Der Gemeinderat Unterkulm wollte das Färberacker-Schulhaus sanieren. Die kleine Gemeinde Eggenwil wollte die Schul- und Mehrzweckanlagen sanieren und erweitern. Beide Vorlagen hatten keine Chance beim Stimmvolk und wurden abgelehnt.

Schulhaus in Unterkulm.

Bildlegende: Das Schulhaus Färberacker in Unterkulm muss saniert werden: Das Stimmvolk will es aber günstiger. zvg

In Unterkulm wollte der Gemeinderat das Schulhaus Färberacker sanieren. Das Schulhaus mit Baujahr 1972 ist baufällig. Dass eine Sanierung notwendig ist, ist unbestritten. Trotzdem machte die Finanzkommission Druck gegen den Kredit von fast 5 Millionen Franken. Das Projekt sei in dieser Form zu teuer, kritisierte die Kommission.

Das Unterkulmer Stimmvolk hat diese Haltung in der Referendumsabstimmung nun geteilt: Mit 644 Nein-Stimmen gegen nur 212 Ja-Stimmen wird das Sanierungsprojekt deutlich gebodigt. Die Stimmbeteiligung lag bei fast 50 Prozent. Der Gemeinderat muss nun wohl eine abgespeckte Variante erarbeiten und vorlegen.

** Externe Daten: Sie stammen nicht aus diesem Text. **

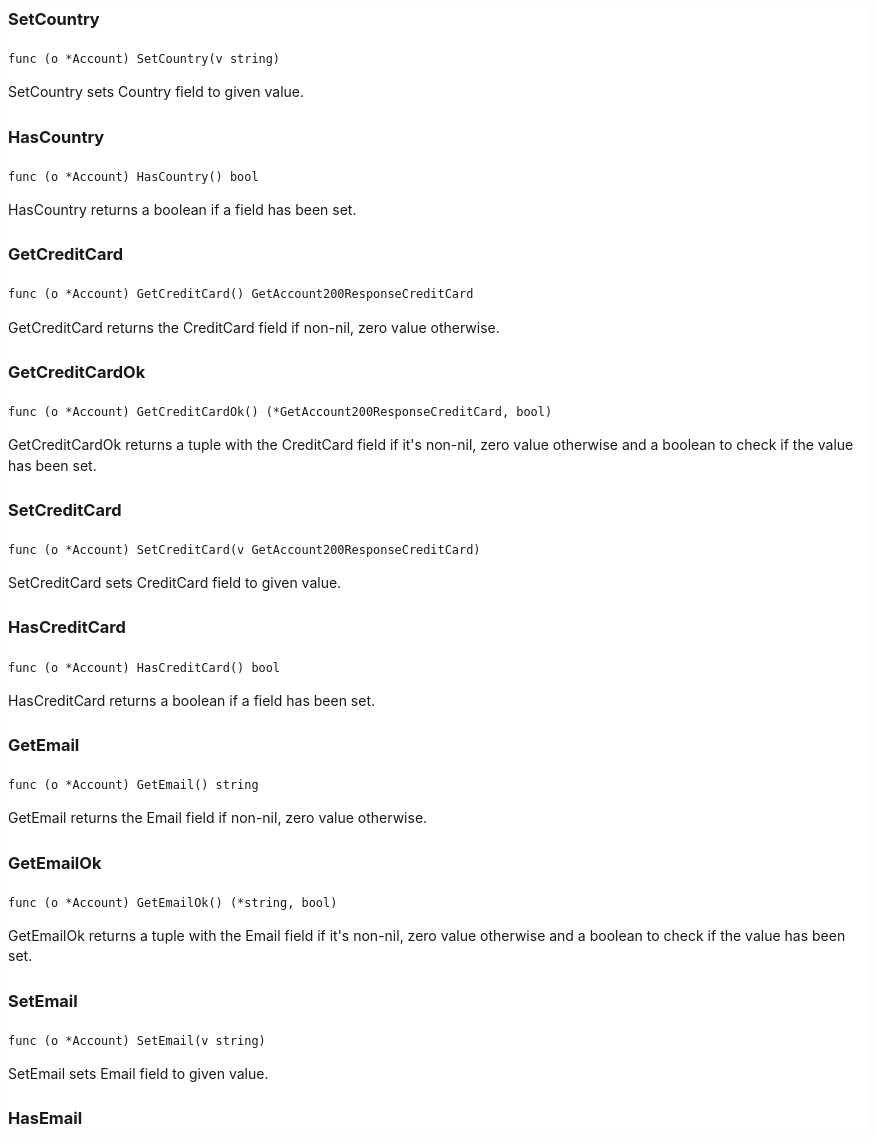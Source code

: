 ### SetCountry

`func (o *Account) SetCountry(v string)`

SetCountry sets Country field to given value.

### HasCountry

`func (o *Account) HasCountry() bool`

HasCountry returns a boolean if a field has been set.

### GetCreditCard

`func (o *Account) GetCreditCard() GetAccount200ResponseCreditCard`

GetCreditCard returns the CreditCard field if non-nil, zero value otherwise.

### GetCreditCardOk

`func (o *Account) GetCreditCardOk() (*GetAccount200ResponseCreditCard, bool)`

GetCreditCardOk returns a tuple with the CreditCard field if it's non-nil, zero value otherwise
and a boolean to check if the value has been set.

### SetCreditCard

`func (o *Account) SetCreditCard(v GetAccount200ResponseCreditCard)`

SetCreditCard sets CreditCard field to given value.

### HasCreditCard

`func (o *Account) HasCreditCard() bool`

HasCreditCard returns a boolean if a field has been set.

### GetEmail

`func (o *Account) GetEmail() string`

GetEmail returns the Email field if non-nil, zero value otherwise.

### GetEmailOk

`func (o *Account) GetEmailOk() (*string, bool)`

GetEmailOk returns a tuple with the Email field if it's non-nil, zero value otherwise
and a boolean to check if the value has been set.

### SetEmail

`func (o *Account) SetEmail(v string)`

SetEmail sets Email field to given value.

### HasEmail
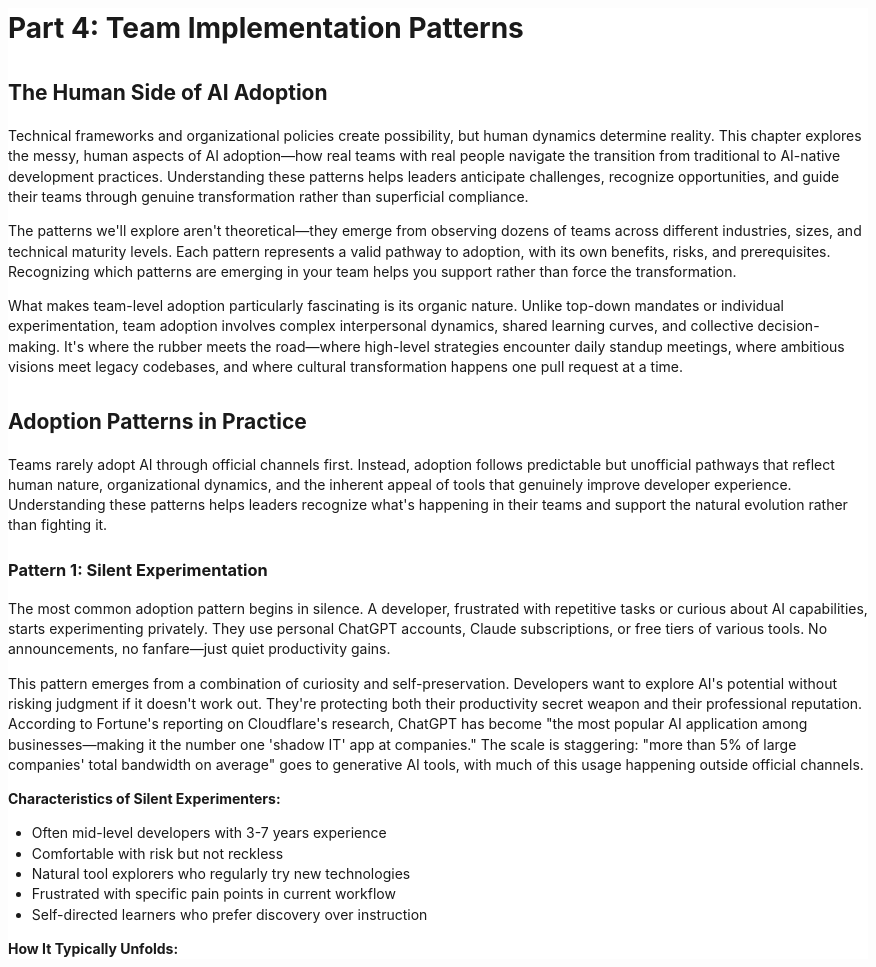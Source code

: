 # Part 4: Team Implementation Patterns

## The Human Side of AI Adoption

Technical frameworks and organizational policies create possibility, but human dynamics determine reality. This chapter explores the messy, human aspects of AI adoption—how real teams with real people navigate the transition from traditional to AI-native development practices. Understanding these patterns helps leaders anticipate challenges, recognize opportunities, and guide their teams through genuine transformation rather than superficial compliance.

The patterns we'll explore aren't theoretical—they emerge from observing dozens of teams across different industries, sizes, and technical maturity levels. Each pattern represents a valid pathway to adoption, with its own benefits, risks, and prerequisites. Recognizing which patterns are emerging in your team helps you support rather than force the transformation.

What makes team-level adoption particularly fascinating is its organic nature. Unlike top-down mandates or individual experimentation, team adoption involves complex interpersonal dynamics, shared learning curves, and collective decision-making. It's where the rubber meets the road—where high-level strategies encounter daily standup meetings, where ambitious visions meet legacy codebases, and where cultural transformation happens one pull request at a time.

## Adoption Patterns in Practice

Teams rarely adopt AI through official channels first. Instead, adoption follows predictable but unofficial pathways that reflect human nature, organizational dynamics, and the inherent appeal of tools that genuinely improve developer experience. Understanding these patterns helps leaders recognize what's happening in their teams and support the natural evolution rather than fighting it.

### Pattern 1: Silent Experimentation

The most common adoption pattern begins in silence. A developer, frustrated with repetitive tasks or curious about AI capabilities, starts experimenting privately. They use personal ChatGPT accounts, Claude subscriptions, or free tiers of various tools. No announcements, no fanfare—just quiet productivity gains.

This pattern emerges from a combination of curiosity and self-preservation. Developers want to explore AI's potential without risking judgment if it doesn't work out. They're protecting both their productivity secret weapon and their professional reputation. According to Fortune's reporting on Cloudflare's research, ChatGPT has become "the most popular AI application among businesses—making it the number one 'shadow IT' app at companies." The scale is staggering: "more than 5% of large companies' total bandwidth on average" goes to generative AI tools, with much of this usage happening outside official channels.

**Characteristics of Silent Experimenters:**
- Often mid-level developers with 3-7 years experience
- Comfortable with risk but not reckless
- Natural tool explorers who regularly try new technologies
- Frustrated with specific pain points in current workflow
- Self-directed learners who prefer discovery over instruction

**How It Typically Unfolds:**
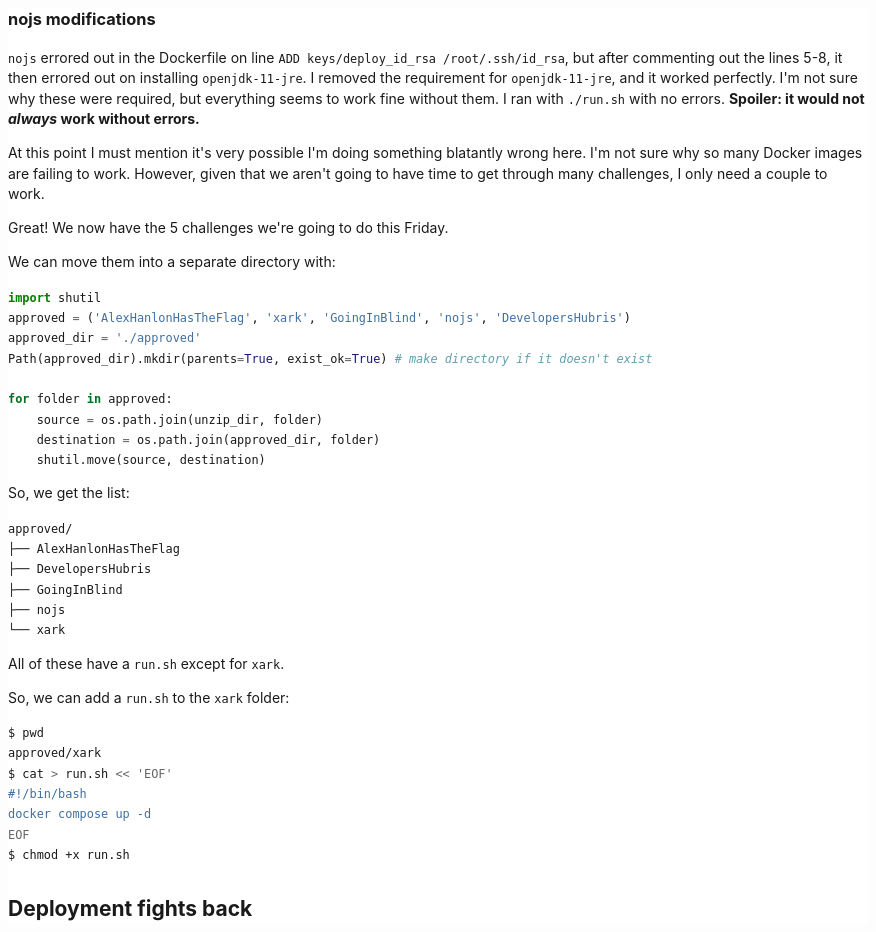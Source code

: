 ### nojs modifications

`nojs` errored out in the Dockerfile on line `ADD keys/deploy_id_rsa /root/.ssh/id_rsa`, but after commenting out the lines 5-8, it then errored out on installing `openjdk-11-jre`. I removed the requirement for `openjdk-11-jre`, and it worked perfectly. I'm not sure why these were required, but everything seems to work fine without them. I ran with `./run.sh` with no errors. **Spoiler: it would not *always* work without errors.**

<aside>
At this point I must mention it's very possible I'm doing something blatantly wrong here. I'm not sure why so many Docker images are failing to work. However, given that we aren't going to have time to get through many challenges, I only need a couple to work.
</aside>

Great! We now have the 5 challenges we're going to do this Friday.

We can move them into a separate directory with:

```python
import shutil                                                                                     
approved = ('AlexHanlonHasTheFlag', 'xark', 'GoingInBlind', 'nojs', 'DevelopersHubris')
approved_dir = './approved'
Path(approved_dir).mkdir(parents=True, exist_ok=True) # make directory if it doesn't exist

for folder in approved:
    source = os.path.join(unzip_dir, folder)
    destination = os.path.join(approved_dir, folder)
    shutil.move(source, destination)
```

So, we get the list:

```
approved/
├── AlexHanlonHasTheFlag
├── DevelopersHubris
├── GoingInBlind
├── nojs
└── xark
```

All of these have a `run.sh` except for `xark`.

So, we can add a `run.sh` to the `xark` folder:

```bash
$ pwd
approved/xark
$ cat > run.sh << 'EOF'
#!/bin/bash
docker compose up -d
EOF
$ chmod +x run.sh
```

## Deployment fights back
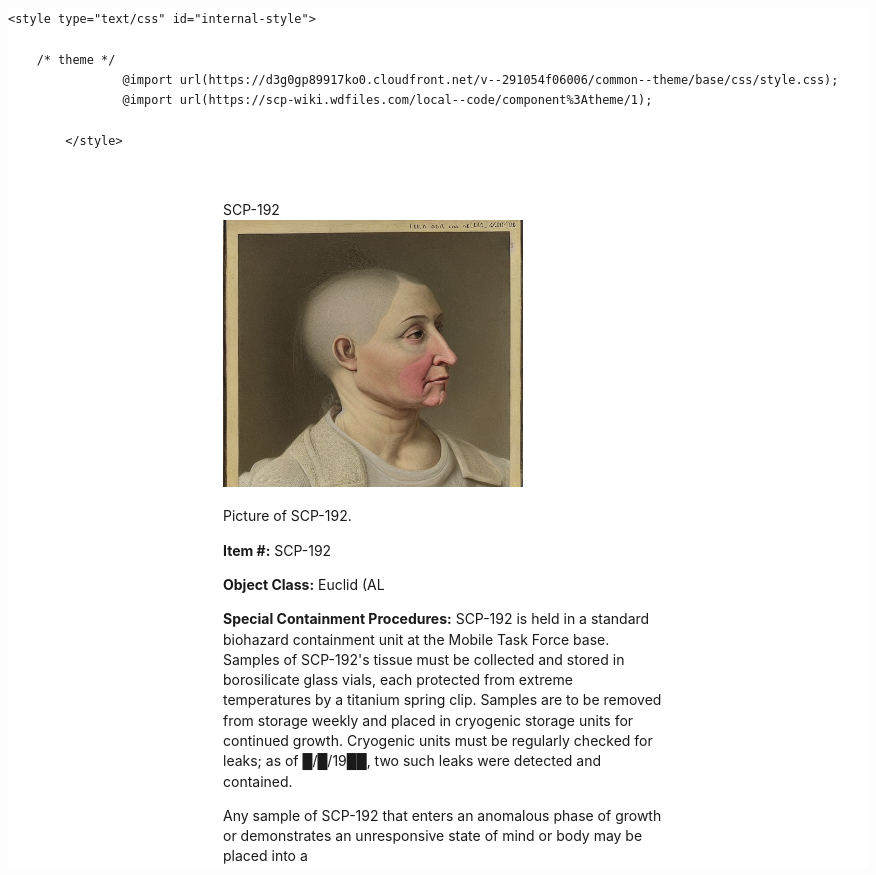 <head>
    <title>192 - SCP Foundation</title>
    
    <style type="text/css" id="internal-style">
                
        /* theme */
                    @import url(https://d3g0gp89917ko0.cloudfront.net/v--291054f06006/common--theme/base/css/style.css);
                    @import url(https://scp-wiki.wdfiles.com/local--code/component%3Atheme/1);
            
            </style>
<style>
iframe.scpnet-interwiki-frame { height: 0; }
</style>

</head>

<div id="main-content" style="margin: 50px 206px 20px 215px;">
<div id="action-area-top"></div>
<div id="page-title">SCP-192</div>
<div id="page-content">
<div style="text-align: right;"></div>
<div class="scp-image-block block-right" style="width:300px;"><img src="https://raw.githubusercontent.com/lucmaki/this-scp-does-not-exist/main/imgs/192.png" style="width:300px;" alt="192.jpg" class="image">
<div class="scp-image-caption" style="width:300px;">
<p>Picture of SCP-192.</p>
</div>
</div>
<p><strong>Item #:</strong> SCP-192</p>
<p><strong>Object Class:</strong> Euclid (AL</p>
<p><strong>Special Containment Procedures:</strong> SCP-192 is held in a standard biohazard containment unit at the Mobile Task Force base. Samples of SCP-192's tissue must be collected and stored in borosilicate glass vials, each protected from extreme temperatures by a titanium spring clip. Samples are to be removed from storage weekly and placed in cryogenic storage units for continued growth. Cryogenic units must be regularly checked for leaks; as of █/█/19██, two such leaks were detected and contained.</p><p>Any sample of SCP-192 that enters an anomalous phase of growth or demonstrates an unresponsive state of mind or body may be placed into a </p>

Deutliches Nein auch in Eggenwil

Auch in Eggenwil geht es um viel Geld: Die kleine Gemeinde wollte ihre Schul- und Mehrzweckanlagen für 3,8 Millionen Franken sanieren und erweitern. Es hätte zusätzliche Schulzimmer geben sollen, einen neuen Kindergarten und einen neuen Gemeindesaal.

Das Stimmvolk erteilte dieser Idee aber auch hier eine deutliche Abfuhr: In der Referendumsabstimmung resultierten 325 Nein gegen nur 166 Ja. Auch die Gemeinde Eggenwil muss damit noch einmal über die Bücher.